__Question 3.13__

Explain clearly, with examples, the distinction between :

(a) magnitude of displacement (sometimes called distance) over an interval of time, and the total length of path covered by a particle over the same interval;

(b) magnitude of average velocity over an interval of time, and the average speed over the same interval. [Average speed of a particle over an interval of time is defined as the total path length divided by the time interval]. Show in both (a) and (b) that the second quantity is either greater than or equal to the first. When is the equality sign true ? [For simplicity, consider one-dimensional motion only].

__Solution:__

**(a)**The magnitude of displacement over an interval of time is the shortest distance (which is a straight line) between the initial and final positions of the particle.

The total path length of a particle is the actual path length covered by the particle in a given interval of time.

For example, suppose a particle moves from point A to point B and then, comes back to a point, C taking a total time

*t*, as shown below. Then, the magnitude of displacement of the particle = AC.
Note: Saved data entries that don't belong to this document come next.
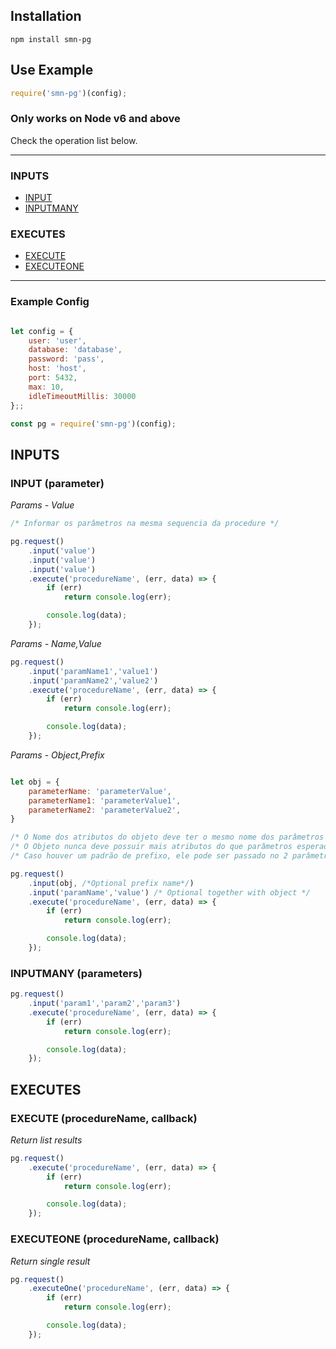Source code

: ## Installation

    npm install smn-pg

## Use Example

```javascript
require('smn-pg')(config);
```

### Only works on Node v6 and above ####

Check the operation list below.

---------------------------------------

### INPUTS

* [INPUT](#input-parameter)
* [INPUTMANY](#inputmany-parameters)

### EXECUTES

* [EXECUTE](#execute-procedurename-callback)
* [EXECUTEONE](#executeone-procedurename-callback)

---------------------------------------

### Example Config
```javascript

let config = {
    user: 'user',
    database: 'database',
    password: 'pass',
    host: 'host',
    port: 5432,
    max: 10,
    idleTimeoutMillis: 30000
};;

const pg = require('smn-pg')(config);

```

## INPUTS

### INPUT (parameter)


*Params - Value* 
```javascript
/* Informar os parâmetros na mesma sequencia da procedure */

pg.request()
    .input('value')
    .input('value')
    .input('value')
    .execute('procedureName', (err, data) => {
        if (err)
            return console.log(err);

        console.log(data);
    });
``` 
*Params - Name,Value* 
```javascript
pg.request()
    .input('paramName1','value1')
    .input('paramName2','value2')
    .execute('procedureName', (err, data) => {
        if (err)
            return console.log(err);

        console.log(data);
    });
``` 
*Params - Object,Prefix* 
```javascript

let obj = {
    parameterName: 'parameterValue',
    parameterName1: 'parameterValue1',
    parameterName2: 'parameterValue2',
}

/* O Nome dos atributos do objeto deve ter o mesmo nome dos parâmetros */
/* O Objeto nunca deve possuir mais atributos do que parâmetros esperados pela procedure */
/* Caso houver um padrão de prefixo, ele pode ser passado no 2 parâmetro do método */

pg.request()
    .input(obj, /*Optional prefix name*/)
    .input('paramName','value') /* Optional together with object */
    .execute('procedureName', (err, data) => {
        if (err)
            return console.log(err);

        console.log(data);
    });
``` 

### INPUTMANY (parameters)
```javascript
pg.request()
    .input('param1','param2','param3')
    .execute('procedureName', (err, data) => {
        if (err)
            return console.log(err);

        console.log(data);
    });
``` 
## EXECUTES

### EXECUTE (procedureName, callback)
*Return list results* 
```javascript
pg.request()
    .execute('procedureName', (err, data) => {
        if (err)
            return console.log(err);

        console.log(data);
    });
``` 

### EXECUTEONE (procedureName, callback)
*Return single result* 
```javascript
pg.request()
    .executeOne('procedureName', (err, data) => {
        if (err)
            return console.log(err);

        console.log(data);
    });
```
Whereas, total path length = AB + BC

Magnitude of average velocity = Magnitude of displacement / Time interval

For the given particle,

Average velocity = AC

**/**t

Average speed = Total path length

**/**Time interval

= (AB + BC)

**/**t

Since (AB + BC) > AC, average speed is greater than the magnitude of average velocity. The two quantities will be equal if the particle continues to move along a straight line.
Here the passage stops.